In recent years, one of the Obama Administration’s biggest and best supporters when it comes to open government efforts has been the Sunlight Foundation. But now, the head of that group is openly questioning the administration’s ability to deliver on its promises of data transparency and open government.
“No organization has been more enthusiastic, optimistic, or excited, about gov 2.0 in the area of data transparency than the Sunlight Foundation,” said Ellen Miller, the group’s co-founder and executive director. “In many respects, this administration has gone further and faster than any administration before it, when it comes to efforts at using technology to promote open government. But now, 20 months later, it appears that the drive for data transparency has stalled.”

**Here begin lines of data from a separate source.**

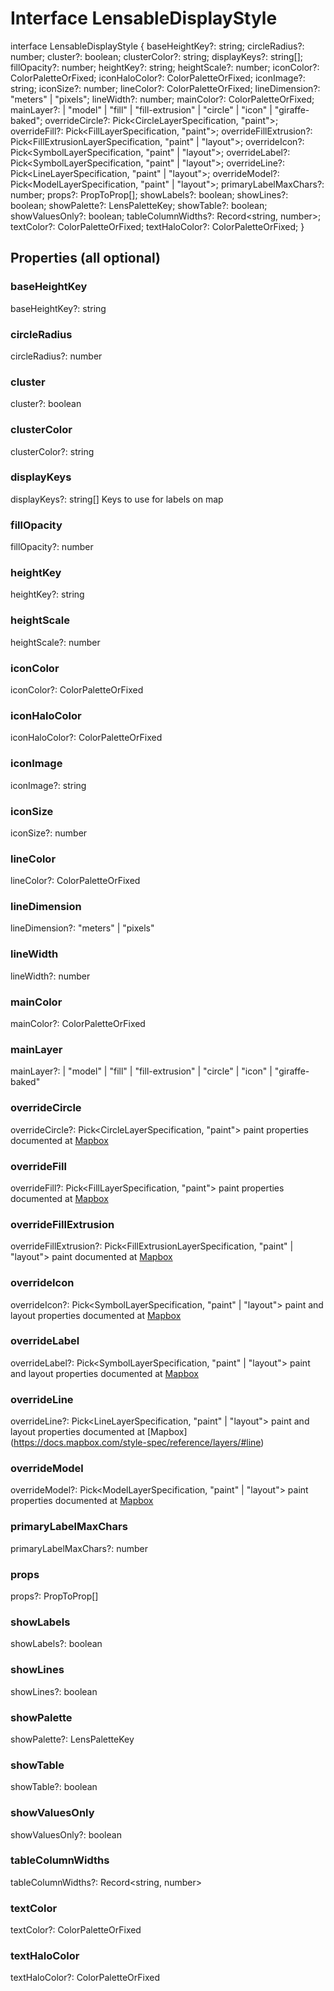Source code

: # Interface LensableDisplayStyle

interface LensableDisplayStyle {
    baseHeightKey?: string;
    circleRadius?: number;
    cluster?: boolean;
    clusterColor?: string;
    displayKeys?: string[];
    fillOpacity?: number;
    heightKey?: string;
    heightScale?: number;
    iconColor?: ColorPaletteOrFixed;
    iconHaloColor?: ColorPaletteOrFixed;
    iconImage?: string;
    iconSize?: number;
    lineColor?: ColorPaletteOrFixed;
    lineDimension?: "meters" | "pixels";
    lineWidth?: number;
    mainColor?: ColorPaletteOrFixed;
    mainLayer?:
        | "model"
        | "fill"
        | "fill-extrusion"
        | "circle"
        | "icon"
        | "giraffe-baked";
    overrideCircle?: Pick<CircleLayerSpecification, "paint">;
    overrideFill?: Pick<FillLayerSpecification, "paint">;
    overrideFillExtrusion?: Pick<FillExtrusionLayerSpecification, "paint" | "layout">;
    overrideIcon?: Pick<SymbolLayerSpecification, "paint" | "layout">;
    overrideLabel?: Pick<SymbolLayerSpecification, "paint" | "layout">;
    overrideLine?: Pick<LineLayerSpecification, "paint" | "layout">;
    overrideModel?: Pick<ModelLayerSpecification, "paint" | "layout">;
    primaryLabelMaxChars?: number;
    props?: PropToProp[];
    showLabels?: boolean;
    showLines?: boolean;
    showPalette?: LensPaletteKey;
    showTable?: boolean;
    showValuesOnly?: boolean;
    tableColumnWidths?: Record<string, number>;
    textColor?: ColorPaletteOrFixed;
    textHaloColor?: ColorPaletteOrFixed;
}

## Properties (all optional)

### baseHeightKey
baseHeightKey?: string

### circleRadius
circleRadius?: number

### cluster
cluster?: boolean

### clusterColor
clusterColor?: string

### displayKeys
displayKeys?: string[]
Keys to use for labels on map

### fillOpacity
fillOpacity?: number

### heightKey
heightKey?: string

### heightScale 
heightScale?: number

### iconColor
iconColor?: ColorPaletteOrFixed

### iconHaloColor
iconHaloColor?: ColorPaletteOrFixed

### iconImage
iconImage?: string

### iconSize
iconSize?: number

### lineColor
lineColor?: ColorPaletteOrFixed

### lineDimension
lineDimension?: "meters" | "pixels"

### lineWidth
lineWidth?: number

### mainColor
mainColor?: ColorPaletteOrFixed

### mainLayer
mainLayer?:
    | "model"
    | "fill"
    | "fill-extrusion"
    | "circle"
    | "icon"
    | "giraffe-baked"

### overrideCircle
overrideCircle?: Pick<CircleLayerSpecification, "paint">
paint properties documented at [Mapbox](https://docs.mapbox.com/style-spec/reference/layers/#circle) 

### overrideFill
overrideFill?: Pick<FillLayerSpecification, "paint">
paint properties documented at [Mapbox](https://docs.mapbox.com/style-spec/reference/layers/#fill)

### overrideFillExtrusion
overrideFillExtrusion?: Pick<FillExtrusionLayerSpecification, "paint" | "layout">
paint documented at [Mapbox](https://docs.mapbox.com/style-spec/reference/layers/#fill-extrusion)

### overrideIcon
overrideIcon?: Pick<SymbolLayerSpecification, "paint" | "layout">
paint and layout properties documented at [Mapbox](https://docs.mapbox.com/style-spec/reference/layers/#symbol)

### overrideLabel
overrideLabel?: Pick<SymbolLayerSpecification, "paint" | "layout">
paint and layout properties documented at [Mapbox](https://docs.mapbox.com/style-spec/reference/layers/#symbol)

### overrideLine
overrideLine?: Pick<LineLayerSpecification, "paint" | "layout">
paint and layout properties documented at [Mapbox] (https://docs.mapbox.com/style-spec/reference/layers/#line)

### overrideModel
overrideModel?: Pick<ModelLayerSpecification, "paint" | "layout">
paint properties documented at [Mapbox](https://docs.mapbox.com/style-spec/reference/layers/#model)

### primaryLabelMaxChars
primaryLabelMaxChars?: number

### props
props?: PropToProp[]

### showLabels
showLabels?: boolean

### showLines
showLines?: boolean

### showPalette
showPalette?: LensPaletteKey

### showTable
showTable?: boolean

### showValuesOnly
showValuesOnly?: boolean

### tableColumnWidths
tableColumnWidths?: Record<string, number>

### textColor
textColor?: ColorPaletteOrFixed

### textHaloColor
textHaloColor?: ColorPaletteOrFixed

But Miller, who spoke yesterday at the Gov 2.0 Summit, was unstinting in her position that the optimistic start to the administration’s efforts at using technology for transparency, beginning with the Open Government Directive, is suffering from sophomore slump.
“As you may recall, the central thrust of that directive was its insistence that all government agencies create and implement their own open data plans aimed at releasing high value data to the public,” she said. “The plans that resulted, however, were little more than inspirational. And in fact, 12 out of 30 agencies in those plans didn’t list any data for future publication, and all together only 75 new data sets were listed.”
She said that result as “hugely, hugely disappointing.”
Miller also criticized one of the administration’s signature transparency initiatives, Recovery.gov, calling the website designed to track stimulus spending “a qualified success.”
“The idea of collecting job information at the most local level was extremely, overly optimistic, and ended with the Vice President making excuses for the data’s poor quality on ‘The Daily Show,'” she said.
Miller leveled the sharpest criticism at USAspending.gov, the website designed to track agency contract and grant spending.
“It’s already gone through three redesigns, each one flashier than the last, with gradients and maps, and a map-minder tool,” Miller said. “It’s pretty impressive looking, but its data is almost completely useless.”
Miller used her talk to announce that the Sunlight Foundation is launching “Clear Spending”, a new website that is designed to closely scrutinize the grant data in USAspending.gov.
“We found over $1.3 trillion of broken reporting in 2009 alone,” Miller said. “That’s fully half of the spending for that year. Some of the numbers are too big, some of the numbers are too small, and some of them aren’t there at all.”
She added some of the data is missing key information and still other data was filed months after it was required by law.
Miller says she is beginning to wonder if, “the administration is more concerned about style than substance?”
Aneesh Chopra, the federal chief technology officer, and one of the White House’s point people when it comes to the Open Government Initiative, responded to Miller’s speech. He said the administration welcomed her criticism, and that “We need more people like Ellen saying what they want from our initiatives.”
Chopra had come to the Gov 2.0 Summit to officially announce the rollout of Challenge.gov, the new portal for the government’s prize challenge programs. While he had not had a chance to listen to her complete talk, Chopra told Federal News Radio that he nonetheless understands the source of Miller’s frustration.
“We believe we’re doing the best we can in the priorities and goals the President has called out for us,” he said. “Others have different views and different priorities, and that’s part of living in a democracy. I take it as nothing but positive and exciting feedback. We’ve heard it from her directly, we’ll hear it again in this forum.”
Chopra said he would rather have a conversation about “how much more we could do, as opposed to one where they’re saying ‘get started!’ Do I feel happy about what we’re doing? No, we want to do more! We’re hungry, we want it to get done, and we want to do it faster!”